The 2nd Baronet, Sir Trevor Lawrence, sat as Member of Parliament for Surrey Mid and Reigate and was a noted horticulturalist. The 3rd Baronet, also a horticulturalist, was a hospital administrator and collector. The 4th Baronet worked in industry in the Midlands. The 5th Baronet was chairman of Stratford-on-Avon Council and of the Heart of England Tourist Board.

As of Official Roll marks the baronetcy dormant.
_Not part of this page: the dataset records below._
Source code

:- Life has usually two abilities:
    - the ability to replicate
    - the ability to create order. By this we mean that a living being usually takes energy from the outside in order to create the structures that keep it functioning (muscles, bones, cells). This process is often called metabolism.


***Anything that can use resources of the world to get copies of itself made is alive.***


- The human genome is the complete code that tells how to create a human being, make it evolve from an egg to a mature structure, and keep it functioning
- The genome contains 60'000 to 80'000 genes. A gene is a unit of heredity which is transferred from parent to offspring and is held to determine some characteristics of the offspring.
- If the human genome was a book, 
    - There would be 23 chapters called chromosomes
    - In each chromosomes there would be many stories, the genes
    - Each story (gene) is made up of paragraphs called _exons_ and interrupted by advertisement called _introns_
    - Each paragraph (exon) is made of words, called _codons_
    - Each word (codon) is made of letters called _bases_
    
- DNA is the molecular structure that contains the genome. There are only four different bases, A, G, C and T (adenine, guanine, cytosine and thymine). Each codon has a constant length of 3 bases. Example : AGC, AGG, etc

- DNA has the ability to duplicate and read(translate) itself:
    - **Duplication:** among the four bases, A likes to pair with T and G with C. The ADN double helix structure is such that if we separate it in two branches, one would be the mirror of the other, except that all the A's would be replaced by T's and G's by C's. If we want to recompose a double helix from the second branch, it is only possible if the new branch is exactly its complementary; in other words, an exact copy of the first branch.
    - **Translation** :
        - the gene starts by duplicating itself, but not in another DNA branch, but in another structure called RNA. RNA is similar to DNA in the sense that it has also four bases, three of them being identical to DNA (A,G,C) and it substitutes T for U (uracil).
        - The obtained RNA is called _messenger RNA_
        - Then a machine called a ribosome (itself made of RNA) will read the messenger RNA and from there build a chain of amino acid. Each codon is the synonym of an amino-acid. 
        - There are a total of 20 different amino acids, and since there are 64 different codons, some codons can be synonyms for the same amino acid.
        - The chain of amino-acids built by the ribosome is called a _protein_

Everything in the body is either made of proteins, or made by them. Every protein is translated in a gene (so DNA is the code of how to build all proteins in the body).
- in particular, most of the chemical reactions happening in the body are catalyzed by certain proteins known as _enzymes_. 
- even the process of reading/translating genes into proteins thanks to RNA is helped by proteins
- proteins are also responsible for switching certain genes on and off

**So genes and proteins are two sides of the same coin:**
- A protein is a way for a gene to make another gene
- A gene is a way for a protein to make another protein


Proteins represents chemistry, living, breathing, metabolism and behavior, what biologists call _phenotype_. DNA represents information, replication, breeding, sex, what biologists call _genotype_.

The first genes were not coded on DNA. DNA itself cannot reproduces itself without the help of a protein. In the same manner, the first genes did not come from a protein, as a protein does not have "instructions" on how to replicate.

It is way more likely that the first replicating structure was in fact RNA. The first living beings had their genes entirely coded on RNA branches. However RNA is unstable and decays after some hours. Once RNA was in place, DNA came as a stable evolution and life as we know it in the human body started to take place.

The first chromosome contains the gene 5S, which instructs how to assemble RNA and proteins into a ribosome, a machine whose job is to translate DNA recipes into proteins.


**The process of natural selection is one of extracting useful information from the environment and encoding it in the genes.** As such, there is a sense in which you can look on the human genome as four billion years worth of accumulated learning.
==Lawrence baronets, of Ealing Park (1867)==
- Sir William Lawrence, 1st Baronet (1783–1867)
- Sir James John Trevor Lawrence, 2nd Baronet (1831–1913)
- Sir William Matthew Trevor Lawrence, 3rd Baronet (1870–1934)
- Sir William Lawrence, 4th Baronet (1913–1986)
- Sir William Fettiplace Lawrence, 5th Baronet (1954–2015)
- Sir Aubrey Lyttelton Simon Lawrence, presumed 6th Baronet (born 1942). His name does not appear on the Official Roll.

The heir apparent is the current holder's son Thomas Lyttelton de Froidmont Lawrence (born 1985).